Not that he’s complaining.
“You live for the music. I get inspired by guitar players, hot drummers, good musicians. I love music so much. I never think you’re ever satisfied. I have these crazy dreams where I am a composer and conductor writing pieces for an orchestra. I’m going to do it. Those dreams are what I’m after. … As long as I hear it in my head, I’m still going to keep reaching.”
He is not classically trained and can kick himself sometimes for having turned down a University of Texas music scholarship. “But if I’d gone,” he reasons, “I don’t know if I would have got to hang out with Jimmie Vaughan.”
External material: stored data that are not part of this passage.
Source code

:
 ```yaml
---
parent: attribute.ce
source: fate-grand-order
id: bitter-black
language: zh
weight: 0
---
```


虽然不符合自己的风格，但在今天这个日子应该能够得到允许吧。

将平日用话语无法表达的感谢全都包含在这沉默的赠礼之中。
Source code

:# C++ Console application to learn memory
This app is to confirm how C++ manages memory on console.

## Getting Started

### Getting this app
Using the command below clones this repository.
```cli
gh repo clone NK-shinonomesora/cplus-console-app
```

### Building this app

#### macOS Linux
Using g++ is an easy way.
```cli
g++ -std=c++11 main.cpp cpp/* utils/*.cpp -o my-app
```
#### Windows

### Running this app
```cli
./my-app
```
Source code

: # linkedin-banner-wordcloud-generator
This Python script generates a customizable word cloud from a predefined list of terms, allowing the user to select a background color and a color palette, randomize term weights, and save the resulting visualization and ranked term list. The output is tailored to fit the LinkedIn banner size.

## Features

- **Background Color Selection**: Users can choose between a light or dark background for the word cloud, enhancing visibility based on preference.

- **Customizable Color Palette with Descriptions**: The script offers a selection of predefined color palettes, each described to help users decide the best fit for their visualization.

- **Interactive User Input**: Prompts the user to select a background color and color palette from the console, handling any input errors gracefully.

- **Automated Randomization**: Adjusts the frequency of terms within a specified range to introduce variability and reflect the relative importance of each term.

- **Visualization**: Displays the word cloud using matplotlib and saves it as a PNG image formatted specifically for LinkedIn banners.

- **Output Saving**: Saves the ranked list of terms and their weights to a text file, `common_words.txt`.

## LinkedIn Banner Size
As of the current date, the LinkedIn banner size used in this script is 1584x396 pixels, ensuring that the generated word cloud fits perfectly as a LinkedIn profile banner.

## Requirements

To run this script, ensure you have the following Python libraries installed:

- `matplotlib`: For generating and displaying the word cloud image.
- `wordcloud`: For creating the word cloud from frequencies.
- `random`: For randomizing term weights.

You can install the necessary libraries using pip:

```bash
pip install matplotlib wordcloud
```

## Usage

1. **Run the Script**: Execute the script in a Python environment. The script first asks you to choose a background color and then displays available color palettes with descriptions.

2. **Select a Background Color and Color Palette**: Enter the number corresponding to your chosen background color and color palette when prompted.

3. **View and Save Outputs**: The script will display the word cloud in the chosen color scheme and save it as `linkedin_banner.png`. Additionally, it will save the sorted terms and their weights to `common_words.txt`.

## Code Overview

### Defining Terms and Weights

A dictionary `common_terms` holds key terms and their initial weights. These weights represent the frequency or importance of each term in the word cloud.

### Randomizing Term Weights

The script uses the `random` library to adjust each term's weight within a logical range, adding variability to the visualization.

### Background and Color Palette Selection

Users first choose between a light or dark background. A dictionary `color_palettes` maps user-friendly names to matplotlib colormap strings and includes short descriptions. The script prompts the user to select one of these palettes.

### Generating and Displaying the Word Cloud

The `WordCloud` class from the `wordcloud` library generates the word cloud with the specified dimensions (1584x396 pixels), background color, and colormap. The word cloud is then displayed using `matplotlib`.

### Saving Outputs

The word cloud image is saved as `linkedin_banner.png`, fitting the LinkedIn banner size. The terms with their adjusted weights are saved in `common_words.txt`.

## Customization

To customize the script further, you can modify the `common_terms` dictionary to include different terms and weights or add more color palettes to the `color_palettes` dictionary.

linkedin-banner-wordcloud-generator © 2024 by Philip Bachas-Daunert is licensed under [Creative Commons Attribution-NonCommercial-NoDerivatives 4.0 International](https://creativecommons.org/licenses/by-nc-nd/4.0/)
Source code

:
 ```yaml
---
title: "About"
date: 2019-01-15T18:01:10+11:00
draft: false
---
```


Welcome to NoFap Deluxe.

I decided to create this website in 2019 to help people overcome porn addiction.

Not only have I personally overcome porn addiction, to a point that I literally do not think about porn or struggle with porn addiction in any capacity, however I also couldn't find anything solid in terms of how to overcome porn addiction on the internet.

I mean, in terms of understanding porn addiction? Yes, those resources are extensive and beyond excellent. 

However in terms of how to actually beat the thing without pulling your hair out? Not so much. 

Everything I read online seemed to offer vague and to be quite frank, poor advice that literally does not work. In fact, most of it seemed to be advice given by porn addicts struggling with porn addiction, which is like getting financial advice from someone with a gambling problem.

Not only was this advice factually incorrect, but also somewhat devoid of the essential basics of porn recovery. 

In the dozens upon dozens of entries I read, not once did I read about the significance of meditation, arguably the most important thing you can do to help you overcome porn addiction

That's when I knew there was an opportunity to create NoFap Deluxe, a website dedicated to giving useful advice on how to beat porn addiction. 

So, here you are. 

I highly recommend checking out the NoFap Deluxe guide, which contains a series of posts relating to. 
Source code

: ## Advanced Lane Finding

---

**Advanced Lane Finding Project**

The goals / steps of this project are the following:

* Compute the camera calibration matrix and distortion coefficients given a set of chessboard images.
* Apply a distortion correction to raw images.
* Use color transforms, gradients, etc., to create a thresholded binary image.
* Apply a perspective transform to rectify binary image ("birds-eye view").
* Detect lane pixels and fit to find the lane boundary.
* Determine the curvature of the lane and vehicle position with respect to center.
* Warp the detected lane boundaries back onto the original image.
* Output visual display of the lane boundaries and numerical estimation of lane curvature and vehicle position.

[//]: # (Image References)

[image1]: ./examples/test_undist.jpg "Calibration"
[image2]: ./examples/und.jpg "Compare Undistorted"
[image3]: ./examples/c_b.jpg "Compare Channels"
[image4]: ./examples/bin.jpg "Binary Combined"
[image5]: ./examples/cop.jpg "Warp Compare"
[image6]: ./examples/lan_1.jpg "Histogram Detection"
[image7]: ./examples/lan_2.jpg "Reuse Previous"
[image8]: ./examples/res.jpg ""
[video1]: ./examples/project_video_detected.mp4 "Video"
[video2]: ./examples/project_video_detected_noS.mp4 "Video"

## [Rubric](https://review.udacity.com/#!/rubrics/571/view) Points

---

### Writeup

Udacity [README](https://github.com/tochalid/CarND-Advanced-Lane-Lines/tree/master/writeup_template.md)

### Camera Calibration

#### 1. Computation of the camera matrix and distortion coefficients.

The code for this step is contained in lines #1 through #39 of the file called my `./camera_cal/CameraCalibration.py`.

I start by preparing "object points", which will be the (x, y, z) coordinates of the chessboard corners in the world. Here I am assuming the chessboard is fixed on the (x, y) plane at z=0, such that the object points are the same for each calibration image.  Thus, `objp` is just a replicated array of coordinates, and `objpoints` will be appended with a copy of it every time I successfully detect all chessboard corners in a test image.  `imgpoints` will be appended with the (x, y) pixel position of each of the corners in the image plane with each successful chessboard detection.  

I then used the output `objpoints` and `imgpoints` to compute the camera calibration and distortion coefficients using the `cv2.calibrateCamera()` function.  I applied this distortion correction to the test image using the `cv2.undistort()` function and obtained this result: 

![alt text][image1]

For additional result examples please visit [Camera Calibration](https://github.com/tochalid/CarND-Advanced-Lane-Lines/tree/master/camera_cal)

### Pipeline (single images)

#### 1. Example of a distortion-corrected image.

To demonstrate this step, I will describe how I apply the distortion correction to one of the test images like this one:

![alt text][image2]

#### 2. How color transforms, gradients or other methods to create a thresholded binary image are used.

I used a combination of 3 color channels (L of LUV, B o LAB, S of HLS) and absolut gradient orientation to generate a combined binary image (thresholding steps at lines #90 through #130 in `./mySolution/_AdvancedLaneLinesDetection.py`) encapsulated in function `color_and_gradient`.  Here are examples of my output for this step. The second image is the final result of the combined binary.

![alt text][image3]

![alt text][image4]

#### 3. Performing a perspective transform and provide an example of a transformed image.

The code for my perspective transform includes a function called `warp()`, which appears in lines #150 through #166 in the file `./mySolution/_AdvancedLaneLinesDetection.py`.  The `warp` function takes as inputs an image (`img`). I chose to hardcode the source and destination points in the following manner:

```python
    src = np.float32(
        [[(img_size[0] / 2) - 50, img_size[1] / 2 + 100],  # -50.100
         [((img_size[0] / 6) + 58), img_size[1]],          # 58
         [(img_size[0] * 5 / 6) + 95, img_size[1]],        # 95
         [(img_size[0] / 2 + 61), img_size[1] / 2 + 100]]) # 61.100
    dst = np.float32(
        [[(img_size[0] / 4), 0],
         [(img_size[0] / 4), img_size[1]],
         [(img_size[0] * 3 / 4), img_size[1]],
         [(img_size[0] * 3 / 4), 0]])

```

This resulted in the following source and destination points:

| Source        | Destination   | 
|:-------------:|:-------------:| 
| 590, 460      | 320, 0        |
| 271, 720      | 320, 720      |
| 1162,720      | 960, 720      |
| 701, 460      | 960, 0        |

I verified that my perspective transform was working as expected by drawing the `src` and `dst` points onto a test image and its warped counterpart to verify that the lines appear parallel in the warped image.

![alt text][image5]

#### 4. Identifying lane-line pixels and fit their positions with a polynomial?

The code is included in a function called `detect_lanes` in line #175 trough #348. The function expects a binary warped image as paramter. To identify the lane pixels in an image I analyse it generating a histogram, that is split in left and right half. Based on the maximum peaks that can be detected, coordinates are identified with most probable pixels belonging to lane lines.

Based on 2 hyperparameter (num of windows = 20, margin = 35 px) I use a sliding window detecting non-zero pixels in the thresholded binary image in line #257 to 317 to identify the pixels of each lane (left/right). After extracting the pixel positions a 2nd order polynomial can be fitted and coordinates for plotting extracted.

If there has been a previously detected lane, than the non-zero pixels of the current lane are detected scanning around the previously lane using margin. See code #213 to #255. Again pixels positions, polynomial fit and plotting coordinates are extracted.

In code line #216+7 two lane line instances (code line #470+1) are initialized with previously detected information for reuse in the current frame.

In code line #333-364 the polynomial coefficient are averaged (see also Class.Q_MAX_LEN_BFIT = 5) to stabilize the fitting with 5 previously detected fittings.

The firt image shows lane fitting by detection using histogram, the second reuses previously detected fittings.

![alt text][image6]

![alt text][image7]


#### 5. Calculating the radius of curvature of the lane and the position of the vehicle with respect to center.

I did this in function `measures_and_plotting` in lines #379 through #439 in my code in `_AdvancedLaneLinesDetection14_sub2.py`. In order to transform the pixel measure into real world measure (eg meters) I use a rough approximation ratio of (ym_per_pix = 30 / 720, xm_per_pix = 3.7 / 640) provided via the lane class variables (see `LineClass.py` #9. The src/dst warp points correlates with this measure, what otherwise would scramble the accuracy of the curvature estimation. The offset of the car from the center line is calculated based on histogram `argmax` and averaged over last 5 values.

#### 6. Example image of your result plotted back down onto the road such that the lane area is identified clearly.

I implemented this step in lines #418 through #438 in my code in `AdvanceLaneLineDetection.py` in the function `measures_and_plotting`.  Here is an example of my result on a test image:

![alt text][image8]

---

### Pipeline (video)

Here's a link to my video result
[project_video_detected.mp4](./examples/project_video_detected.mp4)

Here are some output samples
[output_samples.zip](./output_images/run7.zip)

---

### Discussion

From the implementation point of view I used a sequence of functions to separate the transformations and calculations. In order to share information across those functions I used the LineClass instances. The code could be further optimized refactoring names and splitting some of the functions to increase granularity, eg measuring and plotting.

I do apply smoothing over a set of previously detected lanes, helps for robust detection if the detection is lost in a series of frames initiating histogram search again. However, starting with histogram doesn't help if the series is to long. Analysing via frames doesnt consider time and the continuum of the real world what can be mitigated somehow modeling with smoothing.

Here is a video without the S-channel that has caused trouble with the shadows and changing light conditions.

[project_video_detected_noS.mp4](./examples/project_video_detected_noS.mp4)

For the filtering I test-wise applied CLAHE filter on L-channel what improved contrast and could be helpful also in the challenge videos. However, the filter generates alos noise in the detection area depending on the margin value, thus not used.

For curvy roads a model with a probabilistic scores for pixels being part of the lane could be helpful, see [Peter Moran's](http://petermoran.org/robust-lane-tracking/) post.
Having collaborated with Sheryl Crow, Alicia Keys, Foo Fighters, Tech N9nes and Childish Gambino, Clark is asked if he’d like to work with anyone else. “I really respect Robert Glasper,” he says of the Grammy-winning keyboard player, record producer and genre jumper (jazz to R&B to hip-hop to neo soul). “I met him on the Miles Ahead film. [Clark played a member of Miles Davis’ band in the biopic. Glasper served as musical supervisor, composer, and arranger.] I’d like to spend more time talking with him.” Clark would also like to collaborate with fellow Texan Leon Bridges, a soul and gospel singer-songwriter.
As the new face of The Lincoln Motor Co., Clark joins another Texan who spends a lot of time in Austin as a brandmate, Matthew McConaughey. Lincoln is betting Clark and McConaughey can help shape the perception that the auto line is cool. It won't hurt that Clark is long, lean and handsome.
We’ve seen the McConaughey ads. During this evening’s Grammy telecast, Lincoln’s 60-second ad “Cord,” starring Clark, debuts.
The Texan actor may not have brought the Texan musician to Lincoln, but Clark still has a McConaughey story.
“I was playing Agave on 6th Street. I was maybe 21. Matthew McConaughey popped into the club I’m playing. My buddy John, who was working the door, gave him my whole story, he was really gassing me up. So I meet him and, in that voice we’ve all heard, he says, ‘Yeah, man, good to meet you. You got a CD, man? I’d really like to hear it.’”
Clark offered to run over and fetch one out of his car's trunk. “He says, ‘No, I’ll walk with you.’ So I’m walking on the middle of 6th Street with Matthew McConaughey. We talked about being Texans. I gave him my CD and he said, ‘It’s good to meet you, I really appreciate this.'” Clark still remembers the hero’s welcome he received walking along 6th back to the club, with people asking if he and McConaughey were buddies.
They aren’t, yet, but who knows what could come out of the new Lincoln-Texas connection? All Clark knows is, “It’s cool to be a part of that group.”